The pagan who got it right day2

 God’s plan for His people wasn’t going very well, because they wouldn’t cooperate. Time and time again, they turned their backs on God and His benevolent care, choosing instead to do whatever seemed right in their own eyes. The book of Judges is so full of violence and immorality, it’s amazing that any of it made it into the Bible. 

God’s original plan was for His people to live according to His laws and be a guiding light to the rest of the world, to show other nations what it looks like when a people live in harmony with God and with one another for the sake of everyone’s highest good. But God’s people wouldn’t stick with the plan; they wanted to do their own thing, and that always leads to disaster. 

Just when you might be tempted to think that God may have to wipe everyone out and start over, we encounter this story about a foreign woman named Ruth.
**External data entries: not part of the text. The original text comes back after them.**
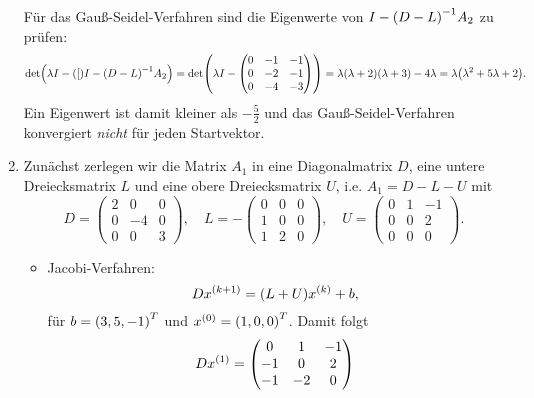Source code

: \documentclass{exercise}
\begin{document}
\begin{enumerate}
        Für das Gauß-Seidel-Verfahren sind die Eigenwerte von \(I - \parentheses*{D - L}^{-1}A_2\) zu prüfen:
        \[
            \det\parentheses*{\lambda I - \parentheses*[I - \parentheses*{D - L}^{-1}A_2} = \det\parentheses*{\lambda I - \begin{pmatrix}
                0 & -1 & -1\\
                0 & -2 & -1\\
                0 & -4 & -3
            \end{pmatrix}} = \lambda\parentheses*{\lambda + 2}\parentheses*{\lambda + 3} - 4\lambda = \lambda\parentheses*{\lambda^2 + 5\lambda + 2}.
        \]
        Ein Eigenwert ist damit kleiner als \(-\frac{5}{2}\) und das Gauß-Seidel-Verfahren konvergiert \emph{nicht} für jeden Startvektor.
        \item Zunächst zerlegen wir die Matrix \(A_1\) in eine Diagonalmatrix \(D\), eine untere Dreiecksmatrix \(L\) und eine obere Dreiecksmatrix \(U\), i.e. \(A_1 = D - L - U\) mit
        \[
            D = \begin{pmatrix}
                2 & 0 & 0\\
                0 & -4 & 0\\
                0 & 0 & 3
            \end{pmatrix}, \quad L = -\begin{pmatrix}
                0 & 0 & 0\\
                1 & 0 & 0\\
                1 & 2 & 0
            \end{pmatrix}, \quad U = \begin{pmatrix}
                0 & 1 & -1\\
                0 & 0 & 2\\
                0 & 0 & 0
            \end{pmatrix}.
        \]
        \begin{itemize}
            \item Jacobi-Verfahren:
            \[
                Dx^{\parentheses*{k + 1}} = \parentheses*{L + U}x^{\parentheses*{k}} + b,
            \]
            für \(b = \parentheses*{3, 5, -1}^T\) und \(x^{\parentheses*{0}} = \parentheses*{1, 0, 0}^T\).
            Damit folgt
            \[
                Dx^{\parentheses*{1}} = \begin{pmatrix}
                    0 & 1 & -1\\
                    -1 & 0 & 2\\
                    -1 & -2 & 0

\end{pmatrix}\]
\end{itemize}
\end{enumerate}
\end{document}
The story of Ruth shows us that God is not above going outside of His original plan to get His purposes accomplished. 

Ruth was a Moabite. Moab was not a good place. Its origins can be traced back to a terrible story about a man named Lot and his daughters doing something we shudder to consider, even today. Technically, the Moabites should never have been a nation to begin with. Furthermore, they should have been chased out of the land or killed well before Ruth was born. If Lot had been a righteous man and avoided incest (as even most unrighteous men manage to do), there would have been no Moabites. And if the people of Israel had done as God instructed, the Moabites would have been long gone. 
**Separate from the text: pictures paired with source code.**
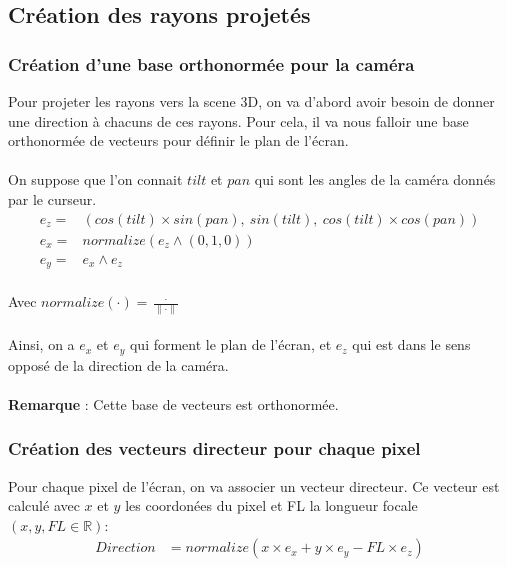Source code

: \newpage
\subsection{Création des rayons projetés}
\subsubsection{Création d'une base orthonormée pour la caméra}
Pour projeter les rayons vers la scene 3D, on va d'abord avoir besoin de donner une direction à chacuns de ces rayons. Pour cela, il va nous falloir une base orthonormée de vecteurs pour définir le plan de l'écran.
\\
\\ 
On suppose que l'on connait $tilt$ et $pan$ qui sont les angles de la caméra donnés par le curseur. 
\begin{align*}
    e_z =&  (cos(tilt)\times sin(pan) ,\ sin(tilt) ,\ cos(tilt)\times cos(pan))\\
    e_x =&  normalize(e_z \wedge (0,1,0) )\\
    e_y =& e_x \wedge e_z\\
\end{align*}

Avec $normalize(\cdot ) = \frac{\cdot }{\| \cdot  \|}$\\ \\  
Ainsi, on a $e_x$ et $e_y$ qui forment le plan de l'écran, et $e_z$ qui est dans le sens opposé de la direction de la caméra.\\ \\ 
\textbf{Remarque} : Cette base de vecteurs est orthonormée.

\subsubsection{Création des vecteurs directeur pour chaque pixel}
Pour chaque pixel de l'écran, on va associer un vecteur directeur. Ce vecteur est calculé avec $x$ et $y$ les coordonées du pixel et FL la longueur focale $(x,y,FL\in \mathbb{R})$: 
\begin{align*}
    Direction &= normalize(x\times e_x + y\times e_y - FL\times e_z)\\
\end{align*}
Plus, there’s no way God would have advocated that any of His people marry one of those pagan people. They were, well pagans, for crying out loud! 

But God had promised Abraham way back when that He would bless everyone, not just the Jewish people. And God never welshes on a promise. 

We’ve learned by now that this YHWH is unpredictable. He doesn’t do things the way we would. Just when you think you’ve got Him figured out, He dips and swerves and goes underground, only to appear where you least expect Him. 

And He loves strays, and keeps bringing them in at night even though He knows that if you feed them once they’ll keep coming back. He did this with Rahab (who ran the best little whorehouse in Jericho), and now He’s doing it again with this Moabite woman, Ruth. Orphans, widows, street urchins, mongrels, they all matter more to God than maybe we think they should. 

Ruth’s an unlikely character who has nothing much going for her. We expect God to take an interest in a guy like Samson (who lived during this same period of time). Samson was big and strong and powerful. He was born into a good family, had the pedigree. Ruth, by contrast, was a mutt. 

Maybe that’s the point of the story, though. When the purebred, the physically, mentally, spiritually gifted people, the privileged insiders who have been called by God, fall down on the job, God’s not above going down to the pound and picking up a stray. Strays, as it turns out, have really good memories and rarely forget what it was like to be this close to death and then be rescued by the kindness of a benevolent person. 


Father God, I rejoice in the truth that You have chosen the foolish things of the world to shame the wise, and have chosen the weak things of the world to shame the things that are strong. I acknowledge that You have the power to use me in remarkable ways in spite of my inadequacies and weaknesses. You are not impressed with the things that impress people, but You deign to use those who, through humility, are willing to depend entirely on You and not on their position or power. I see that the things that are highly esteemed among people are detestable in Your sight, and that it is foolish to be impressed by the things that impress people. I ask for the grace to live and serve others out of my weakness and thus out of Your strength. Let me be impressed by the things that are truly pleasing to You.